- WHAT TO PRODUCE
State how many lines of the records include the word "Obesity"; the reply is that number alone.
____ DATA SHOWN
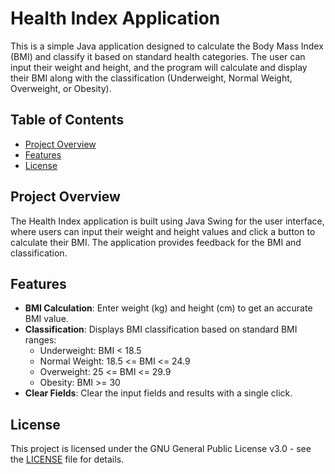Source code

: # Health Index Application

This is a simple Java application designed to calculate the Body Mass Index (BMI) and classify it based on standard health categories. The user can input their weight and height, and the program will calculate and display their BMI along with the classification (Underweight, Normal Weight, Overweight, or Obesity).

## Table of Contents
- [Project Overview](#project-overview)
- [Features](#features)
- [License](#license)

## Project Overview

The Health Index application is built using Java Swing for the user interface, where users can input their weight and height values and click a button to calculate their BMI. The application provides feedback for the BMI and classification.

## Features

- **BMI Calculation**: Enter weight (kg) and height (cm) to get an accurate BMI value.
- **Classification**: Displays BMI classification based on standard BMI ranges:
    - Underweight: BMI < 18.5
    - Normal Weight: 18.5 <= BMI <= 24.9
    - Overweight: 25 <= BMI <= 29.9
    - Obesity: BMI >= 30
- **Clear Fields**: Clear the input fields and results with a single click.

## License

This project is licensed under the GNU General Public License v3.0 - see the [LICENSE](LICENSE) file for details.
________
- RESULT OF THE TASK
2